BEGIN Entries shown
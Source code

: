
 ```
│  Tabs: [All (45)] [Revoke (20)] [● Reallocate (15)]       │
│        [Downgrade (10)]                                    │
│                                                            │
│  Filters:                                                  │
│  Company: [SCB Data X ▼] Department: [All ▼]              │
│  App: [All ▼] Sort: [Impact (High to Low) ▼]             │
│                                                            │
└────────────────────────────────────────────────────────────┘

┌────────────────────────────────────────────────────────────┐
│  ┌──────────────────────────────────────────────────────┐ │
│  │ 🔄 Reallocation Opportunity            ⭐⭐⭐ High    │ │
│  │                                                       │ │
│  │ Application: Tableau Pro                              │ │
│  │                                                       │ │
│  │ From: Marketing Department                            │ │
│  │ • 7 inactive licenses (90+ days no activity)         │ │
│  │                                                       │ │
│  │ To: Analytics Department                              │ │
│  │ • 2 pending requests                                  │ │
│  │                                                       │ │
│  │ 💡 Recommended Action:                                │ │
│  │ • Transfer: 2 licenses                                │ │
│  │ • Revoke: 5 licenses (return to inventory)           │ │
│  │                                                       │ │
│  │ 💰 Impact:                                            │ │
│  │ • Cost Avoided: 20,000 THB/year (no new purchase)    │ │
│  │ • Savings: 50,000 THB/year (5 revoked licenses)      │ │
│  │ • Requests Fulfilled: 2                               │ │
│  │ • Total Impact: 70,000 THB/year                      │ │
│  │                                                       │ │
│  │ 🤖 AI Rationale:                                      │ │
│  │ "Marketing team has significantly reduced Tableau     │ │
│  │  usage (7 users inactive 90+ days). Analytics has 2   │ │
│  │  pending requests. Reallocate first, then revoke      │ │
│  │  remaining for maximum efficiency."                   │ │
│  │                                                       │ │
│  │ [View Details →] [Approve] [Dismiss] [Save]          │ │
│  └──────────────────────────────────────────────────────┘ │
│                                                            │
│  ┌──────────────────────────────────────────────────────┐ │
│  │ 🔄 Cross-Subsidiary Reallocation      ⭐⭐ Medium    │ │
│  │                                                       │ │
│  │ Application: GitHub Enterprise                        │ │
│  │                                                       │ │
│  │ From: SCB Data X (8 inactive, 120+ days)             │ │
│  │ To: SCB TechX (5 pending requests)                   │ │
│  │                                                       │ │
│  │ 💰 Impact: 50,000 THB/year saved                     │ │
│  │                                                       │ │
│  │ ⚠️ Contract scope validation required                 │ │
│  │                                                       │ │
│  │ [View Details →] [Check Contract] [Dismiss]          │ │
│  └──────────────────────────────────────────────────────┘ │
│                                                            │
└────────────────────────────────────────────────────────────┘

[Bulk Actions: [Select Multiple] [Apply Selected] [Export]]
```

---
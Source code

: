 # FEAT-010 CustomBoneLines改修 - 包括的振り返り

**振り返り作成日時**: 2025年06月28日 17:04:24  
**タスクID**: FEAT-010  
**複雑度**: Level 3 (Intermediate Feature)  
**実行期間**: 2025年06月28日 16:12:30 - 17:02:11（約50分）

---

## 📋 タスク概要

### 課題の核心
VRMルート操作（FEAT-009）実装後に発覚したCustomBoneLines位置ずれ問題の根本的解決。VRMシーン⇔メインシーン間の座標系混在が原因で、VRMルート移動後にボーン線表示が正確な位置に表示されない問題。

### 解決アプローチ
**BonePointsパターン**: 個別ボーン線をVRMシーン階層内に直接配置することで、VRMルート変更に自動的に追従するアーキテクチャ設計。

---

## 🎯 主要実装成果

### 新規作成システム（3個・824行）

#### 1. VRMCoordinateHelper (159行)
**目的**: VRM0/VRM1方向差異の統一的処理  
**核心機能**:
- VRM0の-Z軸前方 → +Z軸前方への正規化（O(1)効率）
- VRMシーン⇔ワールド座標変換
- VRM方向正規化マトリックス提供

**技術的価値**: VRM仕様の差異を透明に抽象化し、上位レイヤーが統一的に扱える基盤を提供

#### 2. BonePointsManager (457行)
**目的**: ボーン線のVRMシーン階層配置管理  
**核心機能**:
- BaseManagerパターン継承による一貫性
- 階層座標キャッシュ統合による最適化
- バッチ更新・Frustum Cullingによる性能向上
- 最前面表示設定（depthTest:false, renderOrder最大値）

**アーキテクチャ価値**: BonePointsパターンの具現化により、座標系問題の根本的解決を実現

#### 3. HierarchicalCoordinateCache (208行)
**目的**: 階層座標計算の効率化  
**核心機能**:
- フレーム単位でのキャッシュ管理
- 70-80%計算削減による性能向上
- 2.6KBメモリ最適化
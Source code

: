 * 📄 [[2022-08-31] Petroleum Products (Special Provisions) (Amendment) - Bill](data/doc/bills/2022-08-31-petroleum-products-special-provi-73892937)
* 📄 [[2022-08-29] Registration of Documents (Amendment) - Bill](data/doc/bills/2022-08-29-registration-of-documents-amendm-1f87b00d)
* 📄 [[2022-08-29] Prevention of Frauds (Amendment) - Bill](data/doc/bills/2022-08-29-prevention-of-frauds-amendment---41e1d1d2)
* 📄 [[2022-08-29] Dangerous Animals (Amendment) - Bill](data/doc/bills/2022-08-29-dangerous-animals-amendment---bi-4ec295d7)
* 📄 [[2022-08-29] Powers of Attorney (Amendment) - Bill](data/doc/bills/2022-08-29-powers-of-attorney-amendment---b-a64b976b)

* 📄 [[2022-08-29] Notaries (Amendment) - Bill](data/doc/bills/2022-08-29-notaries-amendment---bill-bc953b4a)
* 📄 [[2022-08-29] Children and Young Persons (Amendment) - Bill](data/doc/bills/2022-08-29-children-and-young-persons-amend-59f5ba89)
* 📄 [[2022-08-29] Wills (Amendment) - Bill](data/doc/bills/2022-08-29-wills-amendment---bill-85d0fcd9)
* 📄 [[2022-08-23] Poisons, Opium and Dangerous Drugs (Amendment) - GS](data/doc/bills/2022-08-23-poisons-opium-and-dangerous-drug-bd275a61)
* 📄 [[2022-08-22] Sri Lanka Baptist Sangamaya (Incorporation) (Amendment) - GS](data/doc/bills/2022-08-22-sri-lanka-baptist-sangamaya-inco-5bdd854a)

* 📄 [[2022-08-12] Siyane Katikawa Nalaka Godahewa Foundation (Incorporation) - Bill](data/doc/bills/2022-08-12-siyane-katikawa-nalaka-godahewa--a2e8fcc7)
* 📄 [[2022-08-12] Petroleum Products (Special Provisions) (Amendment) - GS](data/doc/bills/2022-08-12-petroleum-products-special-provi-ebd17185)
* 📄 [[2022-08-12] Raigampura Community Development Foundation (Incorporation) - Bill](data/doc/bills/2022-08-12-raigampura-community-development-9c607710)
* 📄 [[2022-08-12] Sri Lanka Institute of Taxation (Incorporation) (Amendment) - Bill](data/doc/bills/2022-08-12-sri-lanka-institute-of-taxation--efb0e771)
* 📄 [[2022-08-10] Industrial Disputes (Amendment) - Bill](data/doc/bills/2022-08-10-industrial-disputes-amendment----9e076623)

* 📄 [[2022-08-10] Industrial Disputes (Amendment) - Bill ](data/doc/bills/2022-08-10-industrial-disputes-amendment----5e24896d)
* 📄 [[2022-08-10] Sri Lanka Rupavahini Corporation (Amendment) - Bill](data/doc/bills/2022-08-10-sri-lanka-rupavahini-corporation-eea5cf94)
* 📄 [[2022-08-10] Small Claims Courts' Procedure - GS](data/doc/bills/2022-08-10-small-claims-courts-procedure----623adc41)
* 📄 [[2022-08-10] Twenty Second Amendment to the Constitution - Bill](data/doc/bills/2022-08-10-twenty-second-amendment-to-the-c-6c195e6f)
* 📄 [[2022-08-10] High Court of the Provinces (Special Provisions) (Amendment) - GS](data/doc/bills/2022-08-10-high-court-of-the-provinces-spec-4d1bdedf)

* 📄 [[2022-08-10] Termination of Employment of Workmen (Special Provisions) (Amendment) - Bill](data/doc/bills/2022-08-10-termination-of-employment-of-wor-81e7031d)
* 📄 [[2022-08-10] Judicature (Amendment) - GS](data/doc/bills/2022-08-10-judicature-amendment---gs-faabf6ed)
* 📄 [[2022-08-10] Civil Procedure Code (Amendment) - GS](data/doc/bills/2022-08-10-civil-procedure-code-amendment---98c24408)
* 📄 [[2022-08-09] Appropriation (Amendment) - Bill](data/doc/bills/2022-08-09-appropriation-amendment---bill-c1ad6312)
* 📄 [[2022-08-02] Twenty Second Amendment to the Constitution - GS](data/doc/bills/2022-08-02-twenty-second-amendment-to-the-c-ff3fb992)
END Entries shown
Please return only the lines above, starting at the line that has "### 解決アプローチ" and ending at the line that has "- VRM方向正規化マトリックス提供", keeping both and leaving each one unchanged.

### 解決アプローチ
**BonePointsパターン**: 個別ボーン線をVRMシーン階層内に直接配置することで、VRMルート変更に自動的に追従するアーキテクチャ設計。

---

## 🎯 主要実装成果

### 新規作成システム（3個・824行）

#### 1. VRMCoordinateHelper (159行)
**目的**: VRM0/VRM1方向差異の統一的処理  
**核心機能**:
- VRM0の-Z軸前方 → +Z軸前方への正規化（O(1)効率）
- VRMシーン⇔ワールド座標変換
- VRM方向正規化マトリックス提供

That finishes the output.